Pour tout connaître et comprendre de la musique haïtienne, il faudrait être sur place et avoir le pouvoir de voyager dans l’espace-temps. Une oreille en Afrique avec les ancêtres des esclaves, une autre au Canada, à New York, Miami, La Nouvelle-Orléans ou en France avec les Haïtiens de la diaspora, et encore une oreille dans l’outre-monde des divinités vaudoues… Comme toutes les musiques des Caraïbes, celle d’Haïti est née de métissages et de créolisation entre l’héritage des esclaves africains et celui des colons (espagnols, français puis nord-américains). Puis elle a évolué et trouvé ses multiples échos en exil.

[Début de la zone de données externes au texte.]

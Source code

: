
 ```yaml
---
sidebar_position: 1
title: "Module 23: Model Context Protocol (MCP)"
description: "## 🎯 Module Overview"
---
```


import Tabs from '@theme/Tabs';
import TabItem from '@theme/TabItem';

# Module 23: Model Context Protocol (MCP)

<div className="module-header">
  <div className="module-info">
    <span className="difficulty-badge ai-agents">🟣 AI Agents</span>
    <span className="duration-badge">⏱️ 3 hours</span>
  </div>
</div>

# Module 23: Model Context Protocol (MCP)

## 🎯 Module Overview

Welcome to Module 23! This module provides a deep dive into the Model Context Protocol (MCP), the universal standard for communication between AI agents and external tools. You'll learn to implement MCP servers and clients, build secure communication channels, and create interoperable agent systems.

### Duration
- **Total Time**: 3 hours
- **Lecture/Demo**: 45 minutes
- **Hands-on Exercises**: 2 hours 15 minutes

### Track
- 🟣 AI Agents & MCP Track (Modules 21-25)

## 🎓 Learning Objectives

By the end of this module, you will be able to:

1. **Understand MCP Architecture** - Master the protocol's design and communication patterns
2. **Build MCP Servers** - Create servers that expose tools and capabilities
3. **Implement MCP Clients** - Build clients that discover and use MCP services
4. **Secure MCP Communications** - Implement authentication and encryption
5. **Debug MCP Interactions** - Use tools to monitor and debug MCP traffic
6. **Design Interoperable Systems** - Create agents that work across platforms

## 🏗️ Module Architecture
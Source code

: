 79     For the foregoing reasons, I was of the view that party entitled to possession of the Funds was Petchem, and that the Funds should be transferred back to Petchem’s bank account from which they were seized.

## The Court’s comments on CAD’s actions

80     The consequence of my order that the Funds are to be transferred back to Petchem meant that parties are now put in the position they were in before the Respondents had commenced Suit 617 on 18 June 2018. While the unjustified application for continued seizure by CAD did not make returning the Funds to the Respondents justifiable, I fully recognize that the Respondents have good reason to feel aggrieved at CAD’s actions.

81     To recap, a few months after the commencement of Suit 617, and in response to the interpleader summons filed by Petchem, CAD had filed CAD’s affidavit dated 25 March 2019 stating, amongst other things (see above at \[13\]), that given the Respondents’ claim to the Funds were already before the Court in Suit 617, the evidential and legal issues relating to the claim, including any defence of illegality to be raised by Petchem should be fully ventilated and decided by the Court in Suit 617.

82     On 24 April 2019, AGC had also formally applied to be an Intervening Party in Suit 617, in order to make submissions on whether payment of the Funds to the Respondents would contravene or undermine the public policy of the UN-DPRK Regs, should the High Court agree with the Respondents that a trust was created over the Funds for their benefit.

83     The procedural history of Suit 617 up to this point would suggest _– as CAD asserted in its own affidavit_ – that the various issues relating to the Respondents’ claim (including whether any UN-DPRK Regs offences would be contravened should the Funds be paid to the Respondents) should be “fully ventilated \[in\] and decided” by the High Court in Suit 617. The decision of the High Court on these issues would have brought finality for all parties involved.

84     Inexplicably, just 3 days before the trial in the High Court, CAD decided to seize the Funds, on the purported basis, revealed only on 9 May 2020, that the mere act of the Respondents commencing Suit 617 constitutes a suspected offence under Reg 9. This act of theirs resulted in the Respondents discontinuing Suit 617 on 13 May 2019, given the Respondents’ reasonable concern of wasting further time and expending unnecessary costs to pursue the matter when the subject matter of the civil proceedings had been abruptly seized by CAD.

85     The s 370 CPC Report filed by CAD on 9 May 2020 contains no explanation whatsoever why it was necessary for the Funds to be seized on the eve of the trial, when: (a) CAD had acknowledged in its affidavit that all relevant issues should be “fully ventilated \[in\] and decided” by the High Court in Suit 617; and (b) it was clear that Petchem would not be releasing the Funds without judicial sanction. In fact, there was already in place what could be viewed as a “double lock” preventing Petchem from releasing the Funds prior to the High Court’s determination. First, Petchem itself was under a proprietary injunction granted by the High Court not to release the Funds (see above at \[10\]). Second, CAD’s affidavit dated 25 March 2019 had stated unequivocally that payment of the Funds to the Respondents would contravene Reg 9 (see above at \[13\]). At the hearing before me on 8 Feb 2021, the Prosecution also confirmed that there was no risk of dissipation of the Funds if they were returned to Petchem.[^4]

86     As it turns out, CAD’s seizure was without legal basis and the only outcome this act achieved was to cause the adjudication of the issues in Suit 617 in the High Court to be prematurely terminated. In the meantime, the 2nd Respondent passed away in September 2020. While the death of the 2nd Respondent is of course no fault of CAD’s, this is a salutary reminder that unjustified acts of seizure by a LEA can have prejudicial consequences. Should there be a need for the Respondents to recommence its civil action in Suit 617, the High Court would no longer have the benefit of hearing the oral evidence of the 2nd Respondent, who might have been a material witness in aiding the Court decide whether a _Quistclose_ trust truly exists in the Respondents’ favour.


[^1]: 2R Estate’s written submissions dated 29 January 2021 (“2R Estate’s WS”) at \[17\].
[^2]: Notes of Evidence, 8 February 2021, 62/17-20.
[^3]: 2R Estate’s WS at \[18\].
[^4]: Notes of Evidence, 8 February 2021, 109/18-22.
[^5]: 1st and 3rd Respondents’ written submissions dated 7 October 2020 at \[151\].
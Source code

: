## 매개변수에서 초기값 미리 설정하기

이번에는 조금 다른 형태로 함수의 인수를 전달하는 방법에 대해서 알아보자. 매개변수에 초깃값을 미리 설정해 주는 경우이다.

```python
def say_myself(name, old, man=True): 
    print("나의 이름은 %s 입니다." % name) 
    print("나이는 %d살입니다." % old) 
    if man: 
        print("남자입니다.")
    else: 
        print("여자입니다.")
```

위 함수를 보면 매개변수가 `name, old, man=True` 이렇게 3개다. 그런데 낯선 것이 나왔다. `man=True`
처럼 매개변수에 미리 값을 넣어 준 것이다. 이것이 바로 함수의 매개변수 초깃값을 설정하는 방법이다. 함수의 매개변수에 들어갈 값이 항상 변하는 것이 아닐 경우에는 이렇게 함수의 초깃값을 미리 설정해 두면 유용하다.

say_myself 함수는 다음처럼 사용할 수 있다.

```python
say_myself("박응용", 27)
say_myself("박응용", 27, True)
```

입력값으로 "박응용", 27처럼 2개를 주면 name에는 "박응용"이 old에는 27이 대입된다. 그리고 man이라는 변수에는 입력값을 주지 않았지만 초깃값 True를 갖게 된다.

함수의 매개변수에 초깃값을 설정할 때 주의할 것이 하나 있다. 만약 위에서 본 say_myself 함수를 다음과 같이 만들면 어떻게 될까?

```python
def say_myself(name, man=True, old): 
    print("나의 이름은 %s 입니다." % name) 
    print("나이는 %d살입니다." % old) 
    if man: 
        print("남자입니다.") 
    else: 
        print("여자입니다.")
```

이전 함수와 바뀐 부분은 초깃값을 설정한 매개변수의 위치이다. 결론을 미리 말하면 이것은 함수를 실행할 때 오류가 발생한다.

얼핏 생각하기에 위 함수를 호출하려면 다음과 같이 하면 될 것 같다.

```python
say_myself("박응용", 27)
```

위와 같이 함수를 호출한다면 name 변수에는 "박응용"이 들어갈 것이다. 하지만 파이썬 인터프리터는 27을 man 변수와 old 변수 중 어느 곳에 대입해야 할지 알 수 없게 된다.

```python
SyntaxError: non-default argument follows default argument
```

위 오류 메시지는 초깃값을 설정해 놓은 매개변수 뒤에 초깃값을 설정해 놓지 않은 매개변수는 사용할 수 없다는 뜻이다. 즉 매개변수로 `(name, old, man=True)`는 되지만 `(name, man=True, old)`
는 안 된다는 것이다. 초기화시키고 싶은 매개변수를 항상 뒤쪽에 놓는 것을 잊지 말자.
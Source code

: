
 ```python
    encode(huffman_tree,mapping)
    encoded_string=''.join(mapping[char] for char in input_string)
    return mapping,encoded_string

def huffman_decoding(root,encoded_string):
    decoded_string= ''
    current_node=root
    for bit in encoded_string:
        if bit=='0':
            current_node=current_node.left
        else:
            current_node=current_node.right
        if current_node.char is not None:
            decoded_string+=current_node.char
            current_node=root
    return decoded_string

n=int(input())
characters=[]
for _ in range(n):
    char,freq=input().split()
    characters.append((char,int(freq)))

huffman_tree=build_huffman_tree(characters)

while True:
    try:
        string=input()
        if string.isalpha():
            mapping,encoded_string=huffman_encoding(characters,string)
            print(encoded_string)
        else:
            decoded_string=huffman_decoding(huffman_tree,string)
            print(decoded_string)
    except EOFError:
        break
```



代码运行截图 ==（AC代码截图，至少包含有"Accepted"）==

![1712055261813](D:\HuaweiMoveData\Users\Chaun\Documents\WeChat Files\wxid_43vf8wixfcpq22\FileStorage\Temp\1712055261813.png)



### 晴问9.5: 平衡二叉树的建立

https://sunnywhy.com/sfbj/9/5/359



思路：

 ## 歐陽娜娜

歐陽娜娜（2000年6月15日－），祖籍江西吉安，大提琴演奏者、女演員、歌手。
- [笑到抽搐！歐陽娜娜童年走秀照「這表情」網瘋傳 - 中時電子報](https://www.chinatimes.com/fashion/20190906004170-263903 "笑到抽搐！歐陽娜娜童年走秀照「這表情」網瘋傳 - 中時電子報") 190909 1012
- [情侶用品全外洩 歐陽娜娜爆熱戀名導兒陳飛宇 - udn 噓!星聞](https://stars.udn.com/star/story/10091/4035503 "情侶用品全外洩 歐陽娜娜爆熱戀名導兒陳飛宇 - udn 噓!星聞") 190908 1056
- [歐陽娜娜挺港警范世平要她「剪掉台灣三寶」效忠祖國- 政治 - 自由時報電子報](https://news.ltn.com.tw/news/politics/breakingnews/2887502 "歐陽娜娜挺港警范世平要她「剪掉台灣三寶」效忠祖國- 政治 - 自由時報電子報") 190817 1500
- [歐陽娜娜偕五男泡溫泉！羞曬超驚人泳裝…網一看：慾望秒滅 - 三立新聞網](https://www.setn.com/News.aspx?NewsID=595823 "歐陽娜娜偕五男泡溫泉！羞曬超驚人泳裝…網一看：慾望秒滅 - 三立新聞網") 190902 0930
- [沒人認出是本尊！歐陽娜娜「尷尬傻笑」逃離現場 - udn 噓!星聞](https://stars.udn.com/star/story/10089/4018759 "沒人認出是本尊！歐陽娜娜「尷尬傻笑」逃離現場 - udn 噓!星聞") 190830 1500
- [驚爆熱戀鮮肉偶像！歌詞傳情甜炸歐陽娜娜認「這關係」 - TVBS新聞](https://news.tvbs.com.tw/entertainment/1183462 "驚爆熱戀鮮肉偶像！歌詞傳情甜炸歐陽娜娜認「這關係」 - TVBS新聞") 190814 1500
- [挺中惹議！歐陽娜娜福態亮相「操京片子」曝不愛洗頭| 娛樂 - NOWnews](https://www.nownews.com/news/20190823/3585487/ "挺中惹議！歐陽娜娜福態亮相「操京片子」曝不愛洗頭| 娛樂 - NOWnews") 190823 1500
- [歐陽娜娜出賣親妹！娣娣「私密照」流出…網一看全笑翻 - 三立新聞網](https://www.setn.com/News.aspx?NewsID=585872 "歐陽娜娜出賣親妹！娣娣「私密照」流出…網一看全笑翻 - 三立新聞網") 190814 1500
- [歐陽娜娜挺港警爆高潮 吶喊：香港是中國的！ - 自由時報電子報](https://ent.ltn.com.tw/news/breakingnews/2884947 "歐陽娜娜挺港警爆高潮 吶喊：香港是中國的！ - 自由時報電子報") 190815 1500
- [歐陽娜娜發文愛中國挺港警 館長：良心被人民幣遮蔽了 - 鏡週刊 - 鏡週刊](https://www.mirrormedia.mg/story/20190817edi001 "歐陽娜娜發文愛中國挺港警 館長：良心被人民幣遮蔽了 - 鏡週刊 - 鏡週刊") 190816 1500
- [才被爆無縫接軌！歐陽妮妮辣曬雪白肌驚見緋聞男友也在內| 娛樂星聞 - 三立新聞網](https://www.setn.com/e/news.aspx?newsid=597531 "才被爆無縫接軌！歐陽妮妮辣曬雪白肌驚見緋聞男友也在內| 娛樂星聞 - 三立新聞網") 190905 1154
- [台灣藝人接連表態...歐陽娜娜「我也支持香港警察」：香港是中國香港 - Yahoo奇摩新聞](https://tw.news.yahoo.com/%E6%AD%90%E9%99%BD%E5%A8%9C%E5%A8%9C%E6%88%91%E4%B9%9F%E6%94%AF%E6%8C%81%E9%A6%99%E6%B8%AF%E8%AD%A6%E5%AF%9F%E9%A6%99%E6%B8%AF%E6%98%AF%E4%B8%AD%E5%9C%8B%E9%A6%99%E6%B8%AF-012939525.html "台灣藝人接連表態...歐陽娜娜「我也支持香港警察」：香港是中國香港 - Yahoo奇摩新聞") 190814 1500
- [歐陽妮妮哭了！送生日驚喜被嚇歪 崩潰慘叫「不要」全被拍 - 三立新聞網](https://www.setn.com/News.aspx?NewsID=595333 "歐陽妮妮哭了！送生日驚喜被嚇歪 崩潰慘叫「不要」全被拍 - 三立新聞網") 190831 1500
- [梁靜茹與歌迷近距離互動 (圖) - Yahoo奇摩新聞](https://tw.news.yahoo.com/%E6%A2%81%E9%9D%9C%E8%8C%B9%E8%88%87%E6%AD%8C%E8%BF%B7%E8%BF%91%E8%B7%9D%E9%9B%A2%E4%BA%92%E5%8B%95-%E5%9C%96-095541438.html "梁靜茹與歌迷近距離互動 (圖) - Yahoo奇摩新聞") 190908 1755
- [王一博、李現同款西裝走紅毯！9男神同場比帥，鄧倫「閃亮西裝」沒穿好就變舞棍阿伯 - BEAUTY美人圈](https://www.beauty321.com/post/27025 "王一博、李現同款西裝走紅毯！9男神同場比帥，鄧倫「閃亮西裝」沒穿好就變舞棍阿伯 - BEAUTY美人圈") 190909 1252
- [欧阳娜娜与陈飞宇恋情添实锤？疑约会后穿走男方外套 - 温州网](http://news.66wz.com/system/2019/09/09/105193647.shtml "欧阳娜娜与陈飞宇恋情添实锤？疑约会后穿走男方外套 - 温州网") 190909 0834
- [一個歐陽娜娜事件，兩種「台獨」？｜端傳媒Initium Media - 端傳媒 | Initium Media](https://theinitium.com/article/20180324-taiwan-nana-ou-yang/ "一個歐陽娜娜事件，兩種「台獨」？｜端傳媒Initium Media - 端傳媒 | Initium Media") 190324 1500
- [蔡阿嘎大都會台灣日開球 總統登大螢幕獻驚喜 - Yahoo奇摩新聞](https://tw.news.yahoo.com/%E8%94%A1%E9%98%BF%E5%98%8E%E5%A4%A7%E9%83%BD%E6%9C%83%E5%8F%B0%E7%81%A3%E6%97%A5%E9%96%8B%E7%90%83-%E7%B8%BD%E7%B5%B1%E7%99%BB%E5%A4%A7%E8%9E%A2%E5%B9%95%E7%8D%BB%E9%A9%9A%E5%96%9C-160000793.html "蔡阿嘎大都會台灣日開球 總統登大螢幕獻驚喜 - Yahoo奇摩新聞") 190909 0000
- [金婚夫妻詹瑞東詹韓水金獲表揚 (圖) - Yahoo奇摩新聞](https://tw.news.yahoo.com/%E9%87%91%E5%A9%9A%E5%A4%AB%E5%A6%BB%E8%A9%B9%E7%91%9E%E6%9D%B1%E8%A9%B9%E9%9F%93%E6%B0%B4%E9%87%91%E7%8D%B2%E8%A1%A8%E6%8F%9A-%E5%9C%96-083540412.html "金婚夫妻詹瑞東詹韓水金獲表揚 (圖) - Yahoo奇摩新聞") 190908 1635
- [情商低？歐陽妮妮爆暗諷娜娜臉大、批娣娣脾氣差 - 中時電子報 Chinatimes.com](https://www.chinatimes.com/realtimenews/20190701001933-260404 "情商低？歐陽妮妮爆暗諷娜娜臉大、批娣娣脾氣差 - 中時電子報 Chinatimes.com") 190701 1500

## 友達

C’est une musique complexe et pourtant terrienne, dure et généreuse, qui exprime la spiritualité, la fierté, la résistance (à l’oppression politique, à la violence de la société et de la nature) et le salut par la danse. Si forte qu’elle a traversé toutes les générations et surmonté toutes les adversités.

Rara

Dans son versant festif, pendant la période de carnaval, la musique vaudoue connue sous le nom de rara ramène Haïti à la terre, à la transe, à l’Afrique. Chant, tambours, cornets de zinc et flûtes de bambou (puis de PVC) s’entrechoquent et s’entremêlent dans une musique folle, « où l’on pousse le défoulement jusqu'à quitter l’ici-bas pour voler avec les esprits », comme dit le bien nommé chanteur haïtien Carlton Rara. Mais c’est aussi une musique rituelle illicite, cachée dans les campagnes, d’abord réservée aux pratiquants du culte vaudou et aux ethnomusicologues, et dont les rythmes saccadés libèrent la raison et les jambes. Et si le rara d’Haïti ne ressemble à aucune autre musique des Caraïbes, c’est peut-être grâce aux ingrédients non frelatés de sa créolisation : il serait né de la rencontre entre la musique des esclaves venus d’Afrique et celle des Amérindiens Taïnos, en dehors de l’influence coloniale européenne.